# Range Report: Guilty Pleasure



## RogerThat (Jul 30, 2009)

As people may or may not know from a previous post. I just recently bought a kimber stainless pro carry II. My first kimber and first 1911 at that. Well I liked the gun so much. I decided (thank you visa) to buy another one. I got the Kimber CDP II 1911 .45 acp. I shot 50 rounds and had ZERO problems, except a manual error. I didn't push the magazine all the way in by a little and it failed to load once, but no real big deal. Better than my stainless pro carry II did its first 50 rounds and that thing shoots like a well oiled machine now. So clear skies for this gun I believe. Also might I add, this is the most accurate gun I've shot. Heres the target from the range. FYI I wasn't aiming for the X in general just chest shots. By florida law I have to wait 3 days before I can take it home and baby it. So Wednesday I'll post pics asap!

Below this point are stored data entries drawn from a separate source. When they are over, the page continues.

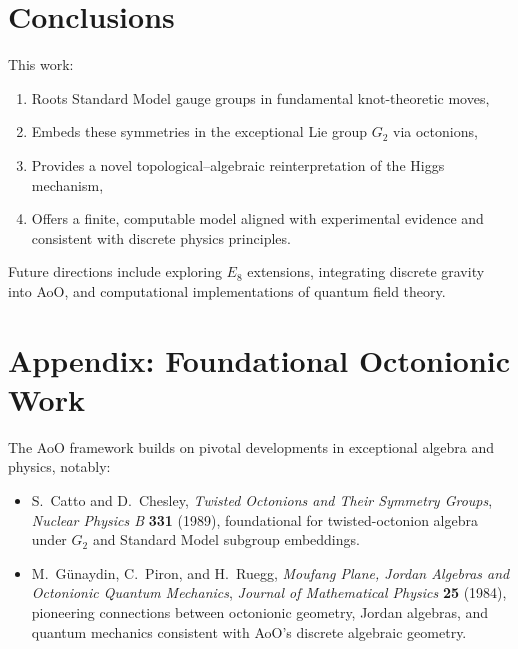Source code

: \documentclass[12pt]{article}
\theoremstyle{remark}
\begin{document}
\section{Conclusions}

This work:

\begin{enumerate}
    \item Roots Standard Model gauge groups in fundamental knot-theoretic moves,
    \item Embeds these symmetries in the exceptional Lie group $G_2$ via octonions,
    \item Provides a novel topological--algebraic reinterpretation of the Higgs mechanism,
    \item Offers a finite, computable model aligned with experimental evidence and consistent with discrete physics principles.
\end{enumerate}

Future directions include exploring $E_8$ extensions, integrating discrete gravity into AoO, and computational implementations of quantum field theory.

\appendix
\section*{Appendix: Foundational Octonionic Work}

The AoO framework builds on pivotal developments in exceptional algebra and physics, notably:

\begin{itemize}
    \item S.~Catto and D.~Chesley, 
    \emph{Twisted Octonions and Their Symmetry Groups}, \textit{Nuclear Physics B} \textbf{331} (1989), foundational for twisted-octonion algebra under $G_2$ and Standard Model subgroup embeddings.
    \item M.~Günaydin, C.~Piron, and H.~Ruegg,
    \emph{Moufang Plane, Jordan Algebras and Octonionic Quantum Mechanics}, 
    \textit{Journal of Mathematical Physics} \textbf{25} (1984), pioneering connections between octonionic geometry, Jordan algebras, and quantum mechanics consistent with AoO’s discrete algebraic geometry.
\end{itemize}
\end{document}
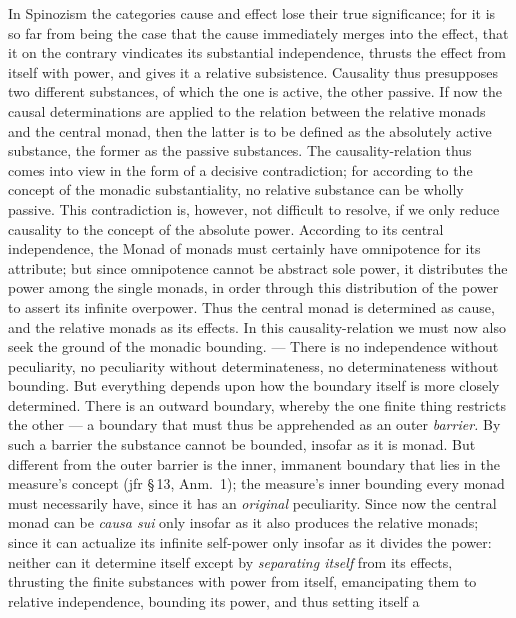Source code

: \documentclass[12pt]{book}
\begin{document}
In Spinozism the categories cause and effect lose their true significance;
for it is so far from being the case that the cause immediately merges into
the effect, that it on the contrary vindicates its substantial independence,
thrusts the effect from itself with power, and gives it a relative
subsistence. Causality thus presupposes two different substances, of which
the one is active, the other passive. If now the causal determinations are
applied to the relation between the relative monads and the central monad,
then the latter is to be defined as the absolutely active substance, the
former as the passive substances. The causality-relation thus comes into
view in the form of a decisive contradiction; for according to the concept
of the monadic substantiality, no relative substance can be wholly passive.
This contradiction is, however, not difficult to resolve, if we only reduce
causality to the concept of the absolute power. According to its central
independence, the Monad of monads must certainly have omnipotence for its
attribute; but since omnipotence cannot be abstract sole power, it
distributes the power among the single monads, in order through this
distribution of the power to assert its infinite overpower. Thus the central
monad is determined as cause, and the relative monads as its effects. In
this causality-relation we must now also seek the ground of the monadic
bounding. --- There is no independence without peculiarity, no peculiarity
without determinateness, no determinateness without bounding. But everything
depends upon how the boundary itself is more closely determined. There is an
outward boundary, whereby the one finite thing restricts the other --- a
boundary that must thus be apprehended as an outer \emph{barrier.} By such a
barrier the substance cannot be bounded, insofar as it is monad. But
different from the outer barrier is the inner, immanent boundary that lies
in the measure's concept (jfr \S\,13, Anm.\ 1); the measure's inner bounding
every monad must necessarily have, since it has an \emph{original}
peculiarity. Since now the central monad can be \textit{causa sui} only
insofar as it also produces the relative monads; since it can actualize its
infinite self-power only insofar as it divides the power: neither can it
determine itself except by \emph{separating itself} from its effects,
thrusting the finite substances with power from itself, emancipating them to
relative independence, bounding its power, and thus setting itself a
\end{document}
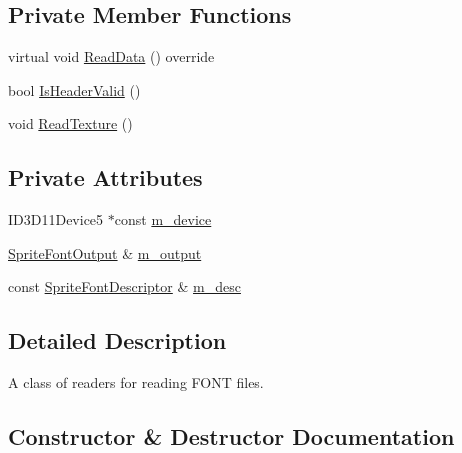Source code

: \subsection*{Private Member Functions}
\begin{DoxyCompactItemize}
\item 
virtual void \hyperlink{classmage_1_1loader_1_1_sprite_font_reader_a9726c5e3ee8692a2e2f4a2c9b4b7adba}{Read\+Data} () override
\item 
bool \hyperlink{classmage_1_1loader_1_1_sprite_font_reader_a6e8d452944d4a87a8e6f89ea6d4212f0}{Is\+Header\+Valid} ()
\item 
void \hyperlink{classmage_1_1loader_1_1_sprite_font_reader_a4c95a43ec8017114981cf9817fd7e4af}{Read\+Texture} ()
\end{DoxyCompactItemize}
\subsection*{Private Attributes}
\begin{DoxyCompactItemize}
\item 
I\+D3\+D11\+Device5 $\ast$const \hyperlink{classmage_1_1loader_1_1_sprite_font_reader_ab4e714ca6e00846db7fb312d03c9ecc2}{m\+\_\+device}
\item 
\hyperlink{structmage_1_1_sprite_font_output}{Sprite\+Font\+Output} \& \hyperlink{classmage_1_1loader_1_1_sprite_font_reader_a818ecabf97163ce3a9b81f67ebfd5799}{m\+\_\+output}
\item 
const \hyperlink{structmage_1_1_sprite_font_descriptor}{Sprite\+Font\+Descriptor} \& \hyperlink{classmage_1_1loader_1_1_sprite_font_reader_adf4502be72787c09c6d4b18566fcb906}{m\+\_\+desc}
\end{DoxyCompactItemize}


\subsection{Detailed Description}
A class of readers for reading F\+O\+NT files. 

\subsection{Constructor \& Destructor Documentation}
\hypertarget{classmage_1_1loader_1_1_sprite_font_reader_aeb66e93ba6fea6590dcb4ddb290d279d}{}\label{classmage_1_1loader_1_1_sprite_font_reader_aeb66e93ba6fea6590dcb4ddb290d279d} 
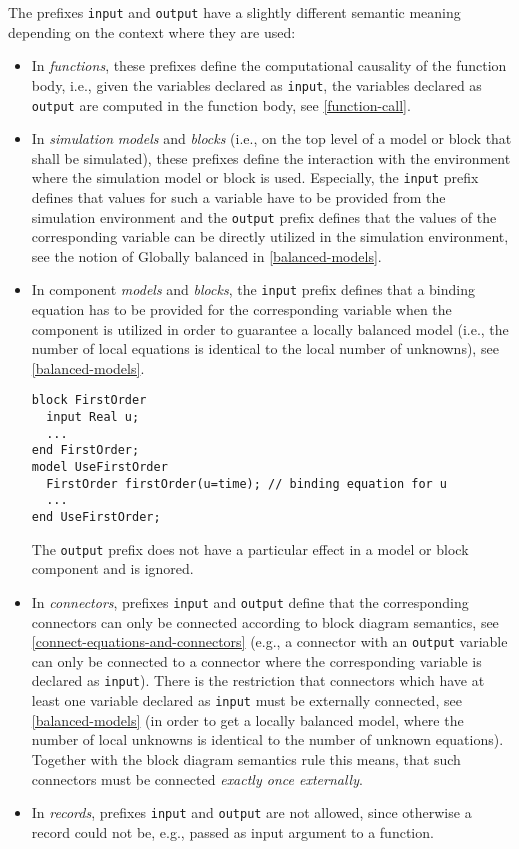 The prefixes \lstinline!input! and \lstinline!output! have a slightly different semantic meaning
depending on the context where they are used:
\begin{itemize}
\item
  In \emph{functions}, these prefixes define the computational causality
  of the function body, i.e., given the variables declared as \lstinline!input!, the
  variables declared as \lstinline!output! are computed in the function body, see
  \cref{function-call}.
\item
  In \emph{simulation} \emph{models} and \emph{blocks} (i.e., on the top
  level of a model or block that shall be simulated), these prefixes
  define the interaction with the environment where the simulation model
  or block is used. Especially, the \lstinline!input! prefix defines that values for
  such a variable have to be provided from the simulation environment
  and the \lstinline!output! prefix defines that the values of the corresponding
  variable can be directly utilized in the simulation environment, see
  the notion of Globally balanced in \cref{balanced-models}.
\item
  In component \emph{models} and \emph{blocks}, the \lstinline!input! prefix defines
  that a binding equation has to be provided for the corresponding
  variable when the component is utilized in order to guarantee a
  locally balanced model (i.e., the number of local equations is
  identical to the local number of unknowns), see \cref{balanced-models}.
\begin{example}
\begin{lstlisting}[language=modelica]
block FirstOrder
  input Real u;
  ...
end FirstOrder;
model UseFirstOrder
  FirstOrder firstOrder(u=time); // binding equation for u
  ...
end UseFirstOrder;
\end{lstlisting}
\end{example}
  The \lstinline!output! prefix does not have a particular effect in a model or block
  component and is ignored.
\item
  In \emph{connectors}, prefixes \lstinline!input! and \lstinline!output! define that the
  corresponding connectors can only be connected according to block
  diagram semantics, see \cref{connect-equations-and-connectors} (e.g., a connector with an \lstinline!output!
  variable can only be connected to a connector where the corresponding
  variable is declared as \lstinline!input!). There is the restriction that
  connectors which have at least one variable declared as \lstinline!input! must be
  externally connected, see \cref{balanced-models} (in order to get a locally
  balanced model, where the number of local unknowns is identical to the
  number of unknown equations). Together with the block diagram
  semantics rule this means, that such connectors must be connected
  \emph{exactly once externally}.
\item
  In \emph{records}, prefixes \lstinline!input! and \lstinline!output! are not allowed, since
  otherwise a record could not be, e.g., passed as input argument to a
  function.
\end{itemize}

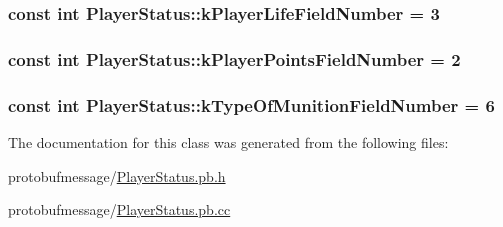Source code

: \hypertarget{class_player_status_a335a1328cd6c4be06ecb9c13e6ea9abf}{
\subsubsection[{k\-Player\-Life\-Field\-Number}]{\setlength{\rightskip}{0pt plus 5cm}const int Player\-Status\-::k\-Player\-Life\-Field\-Number = 3\hspace{0.3cm}{\ttfamily [static]}}}\label{class_player_status_a335a1328cd6c4be06ecb9c13e6ea9abf}
\hypertarget{class_player_status_acf4acbabe53753e3554a06ef928683a0}{
\subsubsection[{k\-Player\-Points\-Field\-Number}]{\setlength{\rightskip}{0pt plus 5cm}const int Player\-Status\-::k\-Player\-Points\-Field\-Number = 2\hspace{0.3cm}{\ttfamily [static]}}}\label{class_player_status_acf4acbabe53753e3554a06ef928683a0}
\hypertarget{class_player_status_a5afa1140c6bf97e7a35b8c15a529022e}{
\subsubsection[{k\-Type\-Of\-Munition\-Field\-Number}]{\setlength{\rightskip}{0pt plus 5cm}const int Player\-Status\-::k\-Type\-Of\-Munition\-Field\-Number = 6\hspace{0.3cm}{\ttfamily [static]}}}\label{class_player_status_a5afa1140c6bf97e7a35b8c15a529022e}


The documentation for this class was generated from the following files\-:\begin{DoxyCompactItemize}
\item 
protobufmessage/\hyperlink{_player_status_8pb_8h}{Player\-Status.\-pb.\-h}\item 
protobufmessage/\hyperlink{_player_status_8pb_8cc}{Player\-Status.\-pb.\-cc}\end{DoxyCompactItemize}

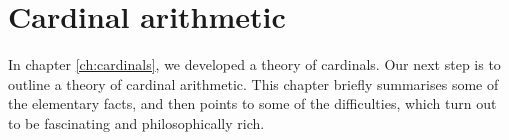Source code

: \documentclass[../../../include/open-logic-chapter]{subfiles}
\begin{document}
\chapter{Cardinal arithmetic}\label{ch:card-arithmetic}
In chapter \ref{ch:cardinals}, we developed a theory of cardinals. Our next step is to outline a theory of cardinal arithmetic. This chapter briefly summarises some of the elementary facts, and then points to some of the difficulties, which turn out to be fascinating and philosophically rich.


\OLEndChapterHook
\end{document}
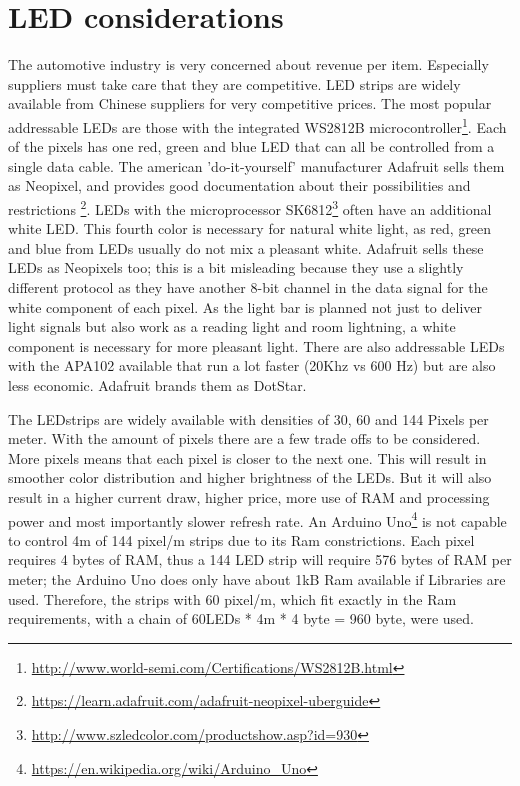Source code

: \section{LED considerations}
\label{sec:LEDconsiderations}
The automotive industry is very concerned about revenue per item. Especially suppliers must take care that they are competitive. LED strips are widely available from Chinese suppliers for very competitive prices. The most popular addressable LEDs are those with the integrated WS2812B microcontroller\footnote{\url{http://www.world-semi.com/Certifications/WS2812B.html}}. Each of the pixels has one red, green and blue LED that can all be controlled from a single data cable. The american 'do-it-yourself' manufacturer Adafruit sells them as Neopixel, and provides good documentation about their possibilities and restrictions \footnote{\url{https://learn.adafruit.com/adafruit-neopixel-uberguide}}. LEDs with the microprocessor SK6812\footnote{\url{http://www.szledcolor.com/productshow.asp?id=930}} often have an additional white LED. This fourth color is necessary for natural white light, as red, green and blue from LEDs usually do not mix a pleasant white. Adafruit sells these LEDs as Neopixels too; this is a bit misleading because they use a slightly different protocol as they have another 8-bit channel in the data signal for the white component of each pixel. As the light bar is planned not just to deliver light signals but also work as a reading light and room lightning, a white component is necessary for more pleasant light. There are also addressable LEDs with the APA102 available that run a lot faster (20Khz vs 600 Hz) but are also less economic. Adafruit brands them as DotStar. 

The LEDstrips are widely available with densities of 30, 60 and 144 Pixels per meter.
With the amount of pixels there are a few trade offs to be considered. More pixels means that each pixel is closer to the next one. This will result in smoother color distribution and higher brightness of the LEDs. But it will also result in a higher current draw, higher price, more use of RAM and processing power and most importantly slower refresh rate. An Arduino Uno\footnote{\url{https://en.wikipedia.org/wiki/Arduino_Uno}} is not capable to control 4m of 144 pixel/m strips due to its Ram constrictions. Each pixel requires 4 bytes of RAM,  thus a 144 LED strip will require 576 bytes of RAM per meter; the Arduino Uno does only have about 1kB Ram available if Libraries are used. Therefore, the strips with 60 pixel/m, which fit exactly in the Ram requirements, with a chain of 60LEDs * 4m * 4 byte = 960 byte, were used.

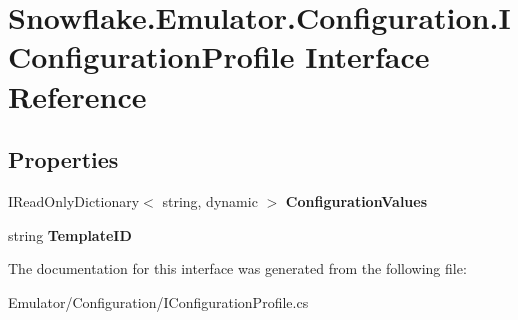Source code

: \hypertarget{interface_snowflake_1_1_emulator_1_1_configuration_1_1_i_configuration_profile}{}\section{Snowflake.\+Emulator.\+Configuration.\+I\+Configuration\+Profile Interface Reference}
\label{interface_snowflake_1_1_emulator_1_1_configuration_1_1_i_configuration_profile}
\subsection*{Properties}
\begin{DoxyCompactItemize}
\item 
\hypertarget{interface_snowflake_1_1_emulator_1_1_configuration_1_1_i_configuration_profile_a78d5d85323b8e4fe20076fd90d7b763b}{}I\+Read\+Only\+Dictionary$<$ string, dynamic $>$ {\bfseries Configuration\+Values}\label{interface_snowflake_1_1_emulator_1_1_configuration_1_1_i_configuration_profile_a78d5d85323b8e4fe20076fd90d7b763b}

\item 
\hypertarget{interface_snowflake_1_1_emulator_1_1_configuration_1_1_i_configuration_profile_a42ca25a1cf6240a3015f1fc059c022aa}{}string {\bfseries Template\+I\+D}\label{interface_snowflake_1_1_emulator_1_1_configuration_1_1_i_configuration_profile_a42ca25a1cf6240a3015f1fc059c022aa}

\end{DoxyCompactItemize}


The documentation for this interface was generated from the following file\+:\begin{DoxyCompactItemize}
\item 
Emulator/\+Configuration/I\+Configuration\+Profile.\+cs\end{DoxyCompactItemize}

LOOK MOM!!! NO FLIERS!!! :mrgreen:


----------



## Locke (Sep 7, 2009)

was that at 25 yards?


----------



## RogerThat (Jul 30, 2009)

no more like 25 feet... I generally practice from the 7 yard mark.. thats about where you would be confronted by someone.


----------



## TOF (Sep 7, 2006)

Congratulations, it looks like your collection is on a roll.

tumbleweed


----------



## JeffWard (Aug 24, 2007)

Enjoy the new toys.... Now a few thousand rounds to reduce that group by a foot.... :buttkick:

Jeff


----------



## RogerThat (Jul 30, 2009)

JeffWard said:


> Enjoy the new toys.... Now a few thousand rounds to reduce that group by a foot.... :buttkick:
> 
> Jeff


I sure will enjoy them, well at least I didn't miss the target.


----------



## RogerThat (Jul 30, 2009)

TOF said:


> Congratulations, it looks like your collection is on a roll.
> 
> tumbleweed


Thanks :smt1099


----------



## Bisley (Aug 24, 2008)

Well, you killed him, but he suffered for awhile. Congratulations on the new Kimber - Aim small, miss small. :mrgreen:


----------